▶ [Extracted information]:
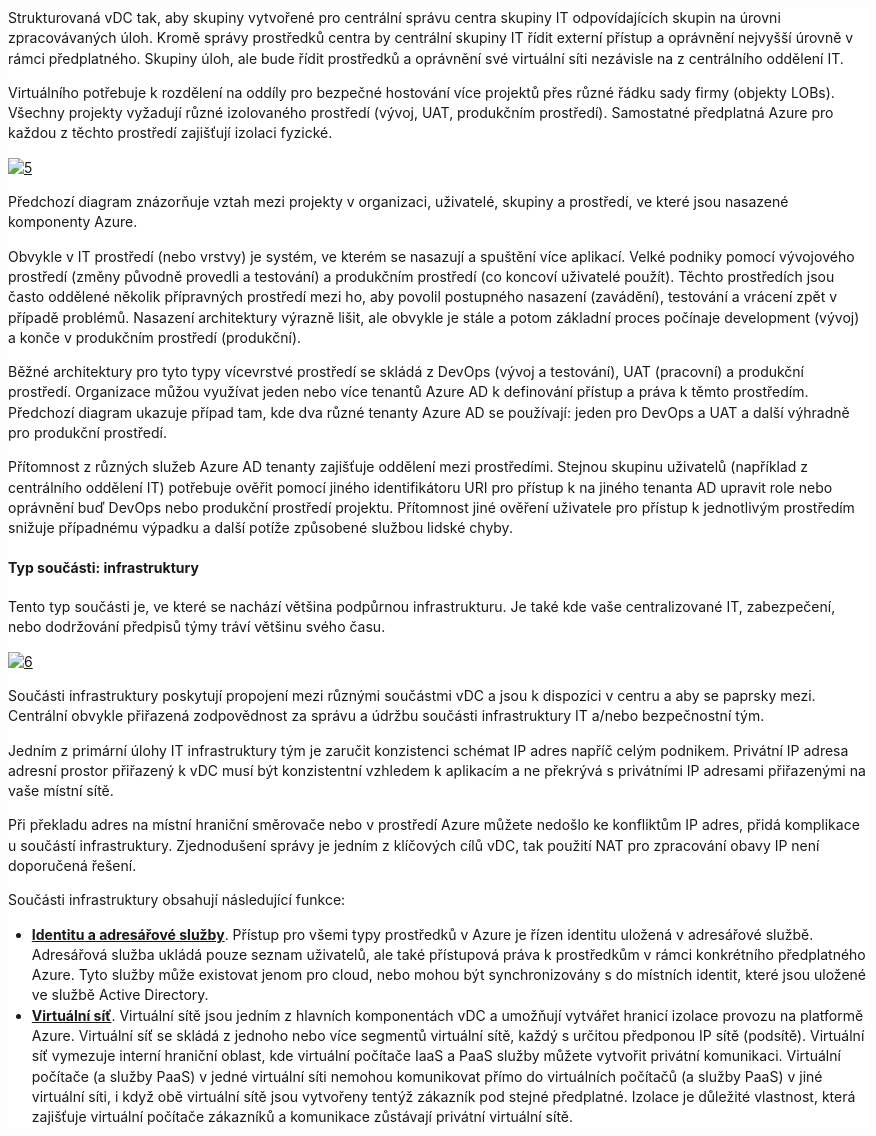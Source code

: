 Strukturovaná vDC tak, aby skupiny vytvořené pro centrální správu centra skupiny IT odpovídajících skupin na úrovni zpracovávaných úloh. Kromě správy prostředků centra by centrální skupiny IT řídit externí přístup a oprávnění nejvyšší úrovně v rámci předplatného. Skupiny úloh, ale bude řídit prostředků a oprávnění své virtuální síti nezávisle na z centrálního oddělení IT.

Virtuálního potřebuje k rozdělení na oddíly pro bezpečné hostování více projektů přes různé řádku sady firmy (objekty LOBs). Všechny projekty vyžadují různé izolovaného prostředí (vývoj, UAT, produkčním prostředí). Samostatné předplatná Azure pro každou z těchto prostředí zajišťují izolaci fyzické.

[![5]][5]

Předchozí diagram znázorňuje vztah mezi projekty v organizaci, uživatelé, skupiny a prostředí, ve které jsou nasazené komponenty Azure.

Obvykle v IT prostředí (nebo vrstvy) je systém, ve kterém se nasazují a spuštění více aplikací. Velké podniky pomocí vývojového prostředí (změny původně provedli a testování) a produkčním prostředí (co koncoví uživatelé použít). Těchto prostředích jsou často oddělené několik přípravných prostředí mezi ho, aby povolil postupného nasazení (zavádění), testování a vrácení zpět v případě problémů. Nasazení architektury výrazně lišit, ale obvykle je stále a potom základní proces počínaje development (vývoj) a konče v produkčním prostředí (produkční).

Běžné architektury pro tyto typy vícevrstvé prostředí se skládá z DevOps (vývoj a testování), UAT (pracovní) a produkční prostředí. Organizace můžou využívat jeden nebo více tenantů Azure AD k definování přístup a práva k těmto prostředím. Předchozí diagram ukazuje případ tam, kde dva různé tenanty Azure AD se používají: jeden pro DevOps a UAT a další výhradně pro produkční prostředí.

Přítomnost z různých služeb Azure AD tenanty zajišťuje oddělení mezi prostředími. Stejnou skupinu uživatelů (například z centrálního oddělení IT) potřebuje ověřit pomocí jiného identifikátoru URI pro přístup k na jiného tenanta AD upravit role nebo oprávnění buď DevOps nebo produkční prostředí projektu. Přítomnost jiné ověření uživatele pro přístup k jednotlivým prostředím snižuje případnému výpadku a další potíže způsobené službou lidské chyby.

#### <a name="component-type-infrastructure"></a>Typ součásti: infrastruktury
Tento typ součásti je, ve které se nachází většina podpůrnou infrastrukturu. Je také kde vaše centralizované IT, zabezpečení, nebo dodržování předpisů týmy tráví většinu svého času.

[![6]][6]

Součásti infrastruktury poskytují propojení mezi různými součástmi vDC a jsou k dispozici v centru a aby se paprsky mezi. Centrální obvykle přiřazená zodpovědnost za správu a údržbu součásti infrastruktury IT a/nebo bezpečnostní tým.

Jedním z primární úlohy IT infrastruktury tým je zaručit konzistenci schémat IP adres napříč celým podnikem. Privátní IP adresa adresní prostor přiřazený k vDC musí být konzistentní vzhledem k aplikacím a ne překrývá s privátními IP adresami přiřazenými na vaše místní sítě.

Při překladu adres na místní hraniční směrovače nebo v prostředí Azure můžete nedošlo ke konfliktům IP adres, přidá komplikace u součástí infrastruktury. Zjednodušení správy je jedním z klíčových cílů vDC, tak použití NAT pro zpracování obavy IP není doporučená řešení.

Součásti infrastruktury obsahují následující funkce:

-   [**Identitu a adresářové služby**][AAD]. Přístup pro všemi typy prostředků v Azure je řízen identitu uložená v adresářové službě. Adresářová služba ukládá pouze seznam uživatelů, ale také přístupová práva k prostředkům v rámci konkrétního předplatného Azure. Tyto služby může existovat jenom pro cloud, nebo mohou být synchronizovány s do místních identit, které jsou uložené ve službě Active Directory.
-   [**Virtuální síť**][VPN]. Virtuální sítě jsou jedním z hlavních komponentách vDC a umožňují vytvářet hranicí izolace provozu na platformě Azure. Virtuální síť se skládá z jednoho nebo více segmentů virtuální sítě, každý s určitou předponou IP sítě (podsítě). Virtuální síť vymezuje interní hraniční oblast, kde virtuální počítače IaaS a PaaS služby můžete vytvořit privátní komunikaci. Virtuální počítače (a služby PaaS) v jedné virtuální síti nemohou komunikovat přímo do virtuálních počítačů (a služby PaaS) v jiné virtuální síti, i když obě virtuální sítě jsou vytvořeny tentýž zákazník pod stejné předplatné. Izolace je důležité vlastnost, která zajišťuje virtuální počítače zákazníků a komunikace zůstávají privátní virtuální sítě.

[0]: ./media/networking-virtual-datacenter/redundant-equipment.png "příklady překrytí komponenty" 
[1]: ./media/networking-virtual-datacenter/vdc-high-level.png "podrobný ukázkový hvězdicové vDC"
[2]: ./media/networking-virtual-datacenter/hub-spokes-cluster.png "clusteru rozbočovače a paprsky"
[3]: ./media/networking-virtual-datacenter/spoke-to-spoke.png "paprsku – paprsky"
[4]: ./media/networking-virtual-datacenter/vdc-block-level-diagram.png "úrovně diagram virtuálního bloku"
[5]: ./media/networking-virtual-datacenter/users-groups-subsciptions.png "uživatelů, skupin, předplatných a projekty"
[6]: ./media/networking-virtual-datacenter/infrastructure-high-level.png "diagram základní infrastruktury"
[7]: ./media/networking-virtual-datacenter/highlevel-perimeter-networks.png "diagram základní infrastruktury"
[8]: ./media/networking-virtual-datacenter/vnet-peering-perimeter-neworks.png "partnerský vztah virtuálních sítí a hraniční sítě"
[9]: ./media/networking-virtual-datacenter/high-level-diagram-monitoring.png "vysokoúrovňový diagram pro monitorování"
[10]: ./media/networking-virtual-datacenter/high-level-workloads.png "vysokoúrovňový diagram úloh"
[Limits]: https://docs.microsoft.com/azure/azure-subscription-service-limits
[Roles]: https://docs.microsoft.com/azure/role-based-access-control/built-in-roles
[VNet]: https://docs.microsoft.com/azure/virtual-network/virtual-networks-overview
[NSG]: https://docs.microsoft.com/azure/virtual-network/virtual-networks-nsg
[DNS]: https://docs.microsoft.com/azure/dns/dns-overview
[PrivateDNS]: https://docs.microsoft.com/azure/dns/private-dns-overview
[VNetPeering]: https://docs.microsoft.com/azure/virtual-network/virtual-network-peering-overview 
[UDR]: https://docs.microsoft.com/azure/virtual-network/virtual-networks-udr-overview 
[RBAC]: https://docs.microsoft.com/azure/role-based-access-control/overview
[MFA]: https://docs.microsoft.com/azure/multi-factor-authentication/multi-factor-authentication
[AAD]: https://docs.microsoft.com/azure/active-directory/active-directory-whatis
[VPN]: https://docs.microsoft.com/azure/vpn-gateway/vpn-gateway-about-vpngateways 
[ExR]: https://docs.microsoft.com/azure/expressroute/expressroute-introduction 
[NVA]: https://docs.microsoft.com/azure/architecture/reference-architectures/dmz/nva-ha
[SubMgmt]: https://docs.microsoft.com/azure/azure-resource-manager/resource-manager-subscription-governance 
[RGMgmt]: https://docs.microsoft.com/azure/azure-resource-manager/resource-group-overview
[DMZ]: https://docs.microsoft.com/azure/best-practices-network-security
[ALB]: https://docs.microsoft.com/azure/load-balancer/load-balancer-overview
[PIP]: https://docs.microsoft.com/azure/virtual-network/resource-groups-networking#public-ip-address
[AppGW]: https://docs.microsoft.com/azure/application-gateway/application-gateway-introduction
[WAF]: https://docs.microsoft.com/azure/application-gateway/application-gateway-web-application-firewall-overview
[Monitor]: https://docs.microsoft.com/azure/monitoring-and-diagnostics/
[ActLog]: https://docs.microsoft.com/azure/monitoring-and-diagnostics/monitoring-overview-activity-logs 
[DiagLog]: https://docs.microsoft.com/azure/monitoring-and-diagnostics/monitoring-overview-of-diagnostic-logs
[NSGLog]: https://docs.microsoft.com/azure/virtual-network/virtual-network-nsg-manage-log
[OMS]: https://docs.microsoft.com/azure/operations-management-suite/operations-management-suite-overview
[NPM]: https://docs.microsoft.com/azure/log-analytics/log-analytics-network-performance-monitor
[WebApps]: https://docs.microsoft.com/azure/app-service/
[HDI]: https://docs.microsoft.com/azure/hdinsight/hdinsight-hadoop-introduction
[EventHubs]: https://docs.microsoft.com/azure/event-hubs/event-hubs-what-is-event-hubs 
[ServiceBus]: https://docs.microsoft.com/azure/service-bus-messaging/service-bus-messaging-overview
[TM]: https://docs.microsoft.com/azure/traffic-manager/traffic-manager-overview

▶ [Task directions]: All lines of the listing that contain the word "diagnostics" should be copied out.

▶ [Exercise response]:
[Monitor]: https://docs.microsoft.com/azure/monitoring-and-diagnostics/
[ActLog]: https://docs.microsoft.com/azure/monitoring-and-diagnostics/monitoring-overview-activity-logs 
[DiagLog]: https://docs.microsoft.com/azure/monitoring-and-diagnostics/monitoring-overview-of-diagnostic-logs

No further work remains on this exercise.